Centre hospitalier de l'Université de Montréal (CHUM)

Status

Completed

Conditions

Peripheral Revascularisation

Treatments

Procedure: Toe-brachial index
Procedure: Ankle-brachial index
Procedure: TEG
Drug: Heparin
Procedure: ACT

Study type

Interventional

Funder types

Other

Identifiers

Details and patient eligibility

About

Hypothesis: Optimal anticoagulation defined as an Activated Clotting Time (ACT) of 300 to 350 seconds obtained by weight-adjusted doses of unfractionated heparin (UFH) will improve the hemostatic environment downstream from the vascular clamp, provide better blood flow in the distal bed following peripheral revascularization surgery.

Objectives: This study is designed to assess the effects of an optimized regimen of UFH on the hemostatic environment downstream from the vascular clamp in major vascular surgery.

Full description

Peripheral revascularization surgery is usually performed in high-risk patients, suffering from major comorbidities. Complications associated with vascular surgery include coronary problems, arrhythmias, failure of revascularization and thrombosis. In order to prevent these complications and possible re-interventions it is essential to optimize the intraoperative path.

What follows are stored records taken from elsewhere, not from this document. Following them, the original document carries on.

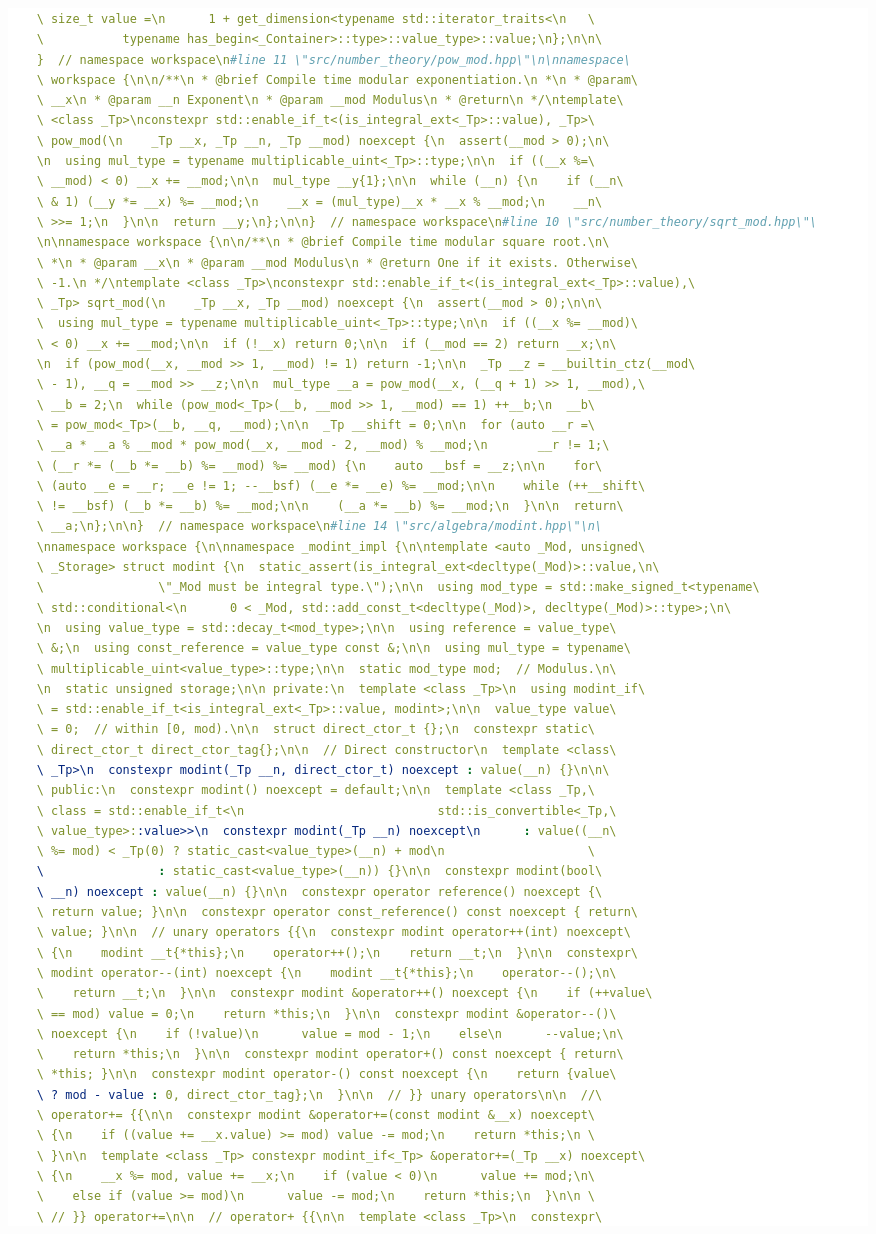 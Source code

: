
 ```yaml
    \ size_t value =\n      1 + get_dimension<typename std::iterator_traits<\n   \
    \           typename has_begin<_Container>::type>::value_type>::value;\n};\n\n\
    }  // namespace workspace\n#line 11 \"src/number_theory/pow_mod.hpp\"\n\nnamespace\
    \ workspace {\n\n/**\n * @brief Compile time modular exponentiation.\n *\n * @param\
    \ __x\n * @param __n Exponent\n * @param __mod Modulus\n * @return\n */\ntemplate\
    \ <class _Tp>\nconstexpr std::enable_if_t<(is_integral_ext<_Tp>::value), _Tp>\
    \ pow_mod(\n    _Tp __x, _Tp __n, _Tp __mod) noexcept {\n  assert(__mod > 0);\n\
    \n  using mul_type = typename multiplicable_uint<_Tp>::type;\n\n  if ((__x %=\
    \ __mod) < 0) __x += __mod;\n\n  mul_type __y{1};\n\n  while (__n) {\n    if (__n\
    \ & 1) (__y *= __x) %= __mod;\n    __x = (mul_type)__x * __x % __mod;\n    __n\
    \ >>= 1;\n  }\n\n  return __y;\n};\n\n}  // namespace workspace\n#line 10 \"src/number_theory/sqrt_mod.hpp\"\
    \n\nnamespace workspace {\n\n/**\n * @brief Compile time modular square root.\n\
    \ *\n * @param __x\n * @param __mod Modulus\n * @return One if it exists. Otherwise\
    \ -1.\n */\ntemplate <class _Tp>\nconstexpr std::enable_if_t<(is_integral_ext<_Tp>::value),\
    \ _Tp> sqrt_mod(\n    _Tp __x, _Tp __mod) noexcept {\n  assert(__mod > 0);\n\n\
    \  using mul_type = typename multiplicable_uint<_Tp>::type;\n\n  if ((__x %= __mod)\
    \ < 0) __x += __mod;\n\n  if (!__x) return 0;\n\n  if (__mod == 2) return __x;\n\
    \n  if (pow_mod(__x, __mod >> 1, __mod) != 1) return -1;\n\n  _Tp __z = __builtin_ctz(__mod\
    \ - 1), __q = __mod >> __z;\n\n  mul_type __a = pow_mod(__x, (__q + 1) >> 1, __mod),\
    \ __b = 2;\n  while (pow_mod<_Tp>(__b, __mod >> 1, __mod) == 1) ++__b;\n  __b\
    \ = pow_mod<_Tp>(__b, __q, __mod);\n\n  _Tp __shift = 0;\n\n  for (auto __r =\
    \ __a * __a % __mod * pow_mod(__x, __mod - 2, __mod) % __mod;\n       __r != 1;\
    \ (__r *= (__b *= __b) %= __mod) %= __mod) {\n    auto __bsf = __z;\n\n    for\
    \ (auto __e = __r; __e != 1; --__bsf) (__e *= __e) %= __mod;\n\n    while (++__shift\
    \ != __bsf) (__b *= __b) %= __mod;\n\n    (__a *= __b) %= __mod;\n  }\n\n  return\
    \ __a;\n};\n\n}  // namespace workspace\n#line 14 \"src/algebra/modint.hpp\"\n\
    \nnamespace workspace {\n\nnamespace _modint_impl {\n\ntemplate <auto _Mod, unsigned\
    \ _Storage> struct modint {\n  static_assert(is_integral_ext<decltype(_Mod)>::value,\n\
    \                \"_Mod must be integral type.\");\n\n  using mod_type = std::make_signed_t<typename\
    \ std::conditional<\n      0 < _Mod, std::add_const_t<decltype(_Mod)>, decltype(_Mod)>::type>;\n\
    \n  using value_type = std::decay_t<mod_type>;\n\n  using reference = value_type\
    \ &;\n  using const_reference = value_type const &;\n\n  using mul_type = typename\
    \ multiplicable_uint<value_type>::type;\n\n  static mod_type mod;  // Modulus.\n\
    \n  static unsigned storage;\n\n private:\n  template <class _Tp>\n  using modint_if\
    \ = std::enable_if_t<is_integral_ext<_Tp>::value, modint>;\n\n  value_type value\
    \ = 0;  // within [0, mod).\n\n  struct direct_ctor_t {};\n  constexpr static\
    \ direct_ctor_t direct_ctor_tag{};\n\n  // Direct constructor\n  template <class\
    \ _Tp>\n  constexpr modint(_Tp __n, direct_ctor_t) noexcept : value(__n) {}\n\n\
    \ public:\n  constexpr modint() noexcept = default;\n\n  template <class _Tp,\
    \ class = std::enable_if_t<\n                           std::is_convertible<_Tp,\
    \ value_type>::value>>\n  constexpr modint(_Tp __n) noexcept\n      : value((__n\
    \ %= mod) < _Tp(0) ? static_cast<value_type>(__n) + mod\n                    \
    \                : static_cast<value_type>(__n)) {}\n\n  constexpr modint(bool\
    \ __n) noexcept : value(__n) {}\n\n  constexpr operator reference() noexcept {\
    \ return value; }\n\n  constexpr operator const_reference() const noexcept { return\
    \ value; }\n\n  // unary operators {{\n  constexpr modint operator++(int) noexcept\
    \ {\n    modint __t{*this};\n    operator++();\n    return __t;\n  }\n\n  constexpr\
    \ modint operator--(int) noexcept {\n    modint __t{*this};\n    operator--();\n\
    \    return __t;\n  }\n\n  constexpr modint &operator++() noexcept {\n    if (++value\
    \ == mod) value = 0;\n    return *this;\n  }\n\n  constexpr modint &operator--()\
    \ noexcept {\n    if (!value)\n      value = mod - 1;\n    else\n      --value;\n\
    \    return *this;\n  }\n\n  constexpr modint operator+() const noexcept { return\
    \ *this; }\n\n  constexpr modint operator-() const noexcept {\n    return {value\
    \ ? mod - value : 0, direct_ctor_tag};\n  }\n\n  // }} unary operators\n\n  //\
    \ operator+= {{\n\n  constexpr modint &operator+=(const modint &__x) noexcept\
    \ {\n    if ((value += __x.value) >= mod) value -= mod;\n    return *this;\n \
    \ }\n\n  template <class _Tp> constexpr modint_if<_Tp> &operator+=(_Tp __x) noexcept\
    \ {\n    __x %= mod, value += __x;\n    if (value < 0)\n      value += mod;\n\
    \    else if (value >= mod)\n      value -= mod;\n    return *this;\n  }\n\n \
    \ // }} operator+=\n\n  // operator+ {{\n\n  template <class _Tp>\n  constexpr\
```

Unfractionated heparin is commonly used during arterial vascular surgery to prevent thrombosis and accumulation of thrombi at the surgical site. UFH is administered before clamping and blood flow interruption. However, the best heparin regimen to achieve optimal anticoagulation for peripheral revascularization remains unknown, with current recommendations based on data from the coronary literature and guidelines. Few studies have assessed the effect of vascular clamping and blood flow interruption on the anticoagulation in the distal vascular bed.

Perioperative monitoring of coagulation is important to diagnose potential causes of hemorrhage and guide hemostatic therapies. Routine laboratory-based coagulation tests such as prothrombin time (PT), International Normalized Ratio (INR), activated partial thromboplastin time (aPTT) and platelet count are used to assess the patient's coagulation status. However, the value of these tests has been questioned in the acute perioperative setting for the following reasons: substantial delays between blood sampling and results, tests performed on plasma rather than whole blood and lack of information on platelet function.

The activated clotting time (ACT) is used to monitor anticoagulation and, indirectly, concentrations of UFH. The ACT is measured on whole blood in cuvettes containing high concentrations of activators, typically celite or kaolin. Modern methods are completely automated. ACT measurement with point-of-care devices is used during procedures requiring anticoagulation, such as cardiopulmonary bypass, interventional cardiology and hemodialysis. In vascular surgery, the target ACT is not clearly defined and therefore not systematically monitored.

Thromboelastography (TEG) is a bedside coagulation test that enables evaluation of all components of hemostasis. An advantage of TEG over conventional tests of hemostasis is that it is performed on whole blood, taking into consideration the role of interacting blood elements. The TEG can also be adapted to different clinical situations. Activators such as tissue factor, celite and thrombin can be added to whole blood to accelerate the analysis. TEG cups coated with heparinase can also be used to degrade heparin without affecting other coagulation parameters.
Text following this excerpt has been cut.